Beyond mechanochromism: Programmable multimodal actuation in cholesteric liquid crystal elastomer hollow fibers

TL;DR

This paper introduces a method to create programmable cholesteric liquid crystal elastomer hollow fibers that can change shape and color simultaneously through inflation, enabling advanced soft robotics and photonic applications.

Contribution

The study develops a novel anisotropic deswelling-assisted template method to produce CLCE fibers with programmable director orientations and integrated actuation and color-changing capabilities.

Findings

Fibers exhibit diverse motions including expansion, contraction, elongation, and twisting.

The membrane balloon model accurately predicts the fibers' mechanical behavior.

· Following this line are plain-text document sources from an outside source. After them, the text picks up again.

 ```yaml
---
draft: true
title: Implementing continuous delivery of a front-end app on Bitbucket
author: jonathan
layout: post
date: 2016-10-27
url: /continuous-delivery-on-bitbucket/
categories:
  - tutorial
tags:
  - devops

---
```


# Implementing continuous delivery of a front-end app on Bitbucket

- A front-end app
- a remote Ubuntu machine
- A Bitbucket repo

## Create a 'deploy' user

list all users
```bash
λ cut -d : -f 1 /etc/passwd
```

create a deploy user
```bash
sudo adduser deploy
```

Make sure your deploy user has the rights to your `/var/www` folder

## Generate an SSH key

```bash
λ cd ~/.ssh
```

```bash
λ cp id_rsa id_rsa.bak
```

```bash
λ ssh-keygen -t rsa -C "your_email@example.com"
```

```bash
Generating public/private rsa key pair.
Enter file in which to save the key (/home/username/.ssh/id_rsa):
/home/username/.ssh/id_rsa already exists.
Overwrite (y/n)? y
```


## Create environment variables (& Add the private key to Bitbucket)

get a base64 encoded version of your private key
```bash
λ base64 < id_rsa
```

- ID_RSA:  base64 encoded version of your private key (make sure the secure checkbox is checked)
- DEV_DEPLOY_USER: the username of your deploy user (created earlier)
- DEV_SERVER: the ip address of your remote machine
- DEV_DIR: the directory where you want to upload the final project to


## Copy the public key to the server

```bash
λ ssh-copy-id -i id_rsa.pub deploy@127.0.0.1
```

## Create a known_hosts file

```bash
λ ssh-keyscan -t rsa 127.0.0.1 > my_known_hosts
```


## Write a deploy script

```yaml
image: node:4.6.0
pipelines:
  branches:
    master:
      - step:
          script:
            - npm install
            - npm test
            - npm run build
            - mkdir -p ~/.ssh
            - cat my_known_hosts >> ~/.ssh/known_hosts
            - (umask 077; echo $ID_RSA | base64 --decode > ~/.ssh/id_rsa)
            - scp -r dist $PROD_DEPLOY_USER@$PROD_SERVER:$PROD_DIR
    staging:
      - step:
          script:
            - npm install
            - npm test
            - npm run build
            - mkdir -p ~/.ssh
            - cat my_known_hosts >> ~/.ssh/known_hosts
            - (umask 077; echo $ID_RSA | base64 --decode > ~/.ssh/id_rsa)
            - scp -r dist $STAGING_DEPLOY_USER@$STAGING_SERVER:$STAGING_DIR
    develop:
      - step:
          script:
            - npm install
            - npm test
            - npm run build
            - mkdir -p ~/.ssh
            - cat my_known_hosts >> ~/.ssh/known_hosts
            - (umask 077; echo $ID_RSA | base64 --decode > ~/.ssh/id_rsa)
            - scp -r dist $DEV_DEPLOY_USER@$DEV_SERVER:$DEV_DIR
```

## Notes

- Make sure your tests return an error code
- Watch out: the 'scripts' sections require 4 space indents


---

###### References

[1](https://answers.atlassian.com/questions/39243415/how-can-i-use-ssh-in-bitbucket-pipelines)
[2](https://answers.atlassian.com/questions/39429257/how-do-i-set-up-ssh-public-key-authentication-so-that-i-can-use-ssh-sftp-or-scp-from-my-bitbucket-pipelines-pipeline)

The fibers demonstrate combined shape change and color modulation in response to inflation.

Abstract

Cholesteric liquid crystal elastomers (CLCEs) change color under strain, offering attractive prospects for smart textiles, soft robotics, and photonic devices. However, the helical structure of CLCEs averages out the exceptional anisotropy and soft elasticity of their nematic parents, leaving little scope for also using the director orientation to program their thermal or mechanical actuation. Here, we develop programmable CLCE hollow fibers via an anisotropic deswelling-assisted template method. By integrating dynamic boronic ester bond exchange with mechanical force/pneumatic pressure-induced liquid crystal mesogen orientation, we are able to make CLCE fibers with overall longitudinal, circumferential, and twisted directors, while preserving enough residual periodicity to maintain their structural color. Inflation of these fibers then yields a range of motions (expansion, contraction, elongation, and twisting) accompanied by synchronous adaptive color changes. To explain these motions, we derive a membrane balloon model based on the non-ideal neo-classical LCE energy with suitable CLCE director profiles. The model successfully captures all the key mechanical features, including non-monotonicity and sub-criticality as a function of inflationary pressure. We thus confirm that the fiber's rich mechanochromic behavior originates from the combination of cholesteric color and nematic-like programmed soft elasticity. Our study thus transcends the limitations of traditional CLCE fibers by combining orientation encoding, soft elasticity, and pneumatic actuation to provide a new paradigm for the development of systems that change both shape and color in a bespoke and versatile way.